Search the records for the word "Endpoint" and copy each line in which it appears.
■ ■ ■
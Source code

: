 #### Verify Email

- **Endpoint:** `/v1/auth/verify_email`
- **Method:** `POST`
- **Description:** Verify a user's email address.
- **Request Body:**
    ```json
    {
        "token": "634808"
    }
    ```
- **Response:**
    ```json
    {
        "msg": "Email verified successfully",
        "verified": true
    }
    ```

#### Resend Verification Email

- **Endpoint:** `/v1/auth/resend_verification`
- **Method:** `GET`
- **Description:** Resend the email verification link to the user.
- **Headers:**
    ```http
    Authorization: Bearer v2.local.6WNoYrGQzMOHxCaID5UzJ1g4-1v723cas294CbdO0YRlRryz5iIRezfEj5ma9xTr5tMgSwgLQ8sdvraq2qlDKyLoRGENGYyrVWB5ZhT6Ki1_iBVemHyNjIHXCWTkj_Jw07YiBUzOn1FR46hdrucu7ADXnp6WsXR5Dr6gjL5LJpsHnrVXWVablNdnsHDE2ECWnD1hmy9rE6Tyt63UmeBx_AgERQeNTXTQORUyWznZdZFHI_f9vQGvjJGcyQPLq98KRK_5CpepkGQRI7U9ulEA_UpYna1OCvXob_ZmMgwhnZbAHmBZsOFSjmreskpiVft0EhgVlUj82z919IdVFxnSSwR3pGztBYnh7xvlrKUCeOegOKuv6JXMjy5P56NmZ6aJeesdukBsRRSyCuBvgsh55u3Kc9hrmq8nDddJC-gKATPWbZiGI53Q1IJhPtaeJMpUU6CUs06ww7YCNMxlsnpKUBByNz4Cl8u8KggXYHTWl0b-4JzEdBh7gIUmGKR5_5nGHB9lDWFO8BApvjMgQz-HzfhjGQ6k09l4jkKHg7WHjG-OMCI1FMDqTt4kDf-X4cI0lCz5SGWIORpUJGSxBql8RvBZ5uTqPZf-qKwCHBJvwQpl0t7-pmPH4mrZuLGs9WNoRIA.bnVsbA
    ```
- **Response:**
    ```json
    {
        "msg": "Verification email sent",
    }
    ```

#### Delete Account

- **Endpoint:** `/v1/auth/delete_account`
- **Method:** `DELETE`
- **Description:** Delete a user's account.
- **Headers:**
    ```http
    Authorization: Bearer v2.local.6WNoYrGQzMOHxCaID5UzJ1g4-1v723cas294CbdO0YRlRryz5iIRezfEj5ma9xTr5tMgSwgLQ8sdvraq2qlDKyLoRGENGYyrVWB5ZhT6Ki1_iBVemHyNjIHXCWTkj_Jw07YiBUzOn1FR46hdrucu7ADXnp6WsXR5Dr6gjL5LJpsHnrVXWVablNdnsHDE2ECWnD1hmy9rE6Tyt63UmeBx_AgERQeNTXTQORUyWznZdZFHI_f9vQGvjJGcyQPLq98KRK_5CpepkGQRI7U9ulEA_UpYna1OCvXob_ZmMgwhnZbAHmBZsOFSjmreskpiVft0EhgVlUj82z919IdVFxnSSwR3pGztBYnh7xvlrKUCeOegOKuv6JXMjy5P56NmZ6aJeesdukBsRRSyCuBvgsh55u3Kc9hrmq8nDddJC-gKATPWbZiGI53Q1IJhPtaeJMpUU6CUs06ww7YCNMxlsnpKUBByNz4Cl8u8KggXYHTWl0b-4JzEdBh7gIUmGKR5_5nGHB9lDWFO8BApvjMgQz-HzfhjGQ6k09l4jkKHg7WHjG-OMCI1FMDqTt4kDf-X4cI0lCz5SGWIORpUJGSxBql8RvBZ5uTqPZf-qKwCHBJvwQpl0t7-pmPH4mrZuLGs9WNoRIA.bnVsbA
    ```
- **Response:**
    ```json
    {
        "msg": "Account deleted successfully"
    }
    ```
■ ■ ■
▶ Written response
- **Endpoint:** `/v1/auth/verify_email`
- **Endpoint:** `/v1/auth/resend_verification`
- **Endpoint:** `/v1/auth/delete_account`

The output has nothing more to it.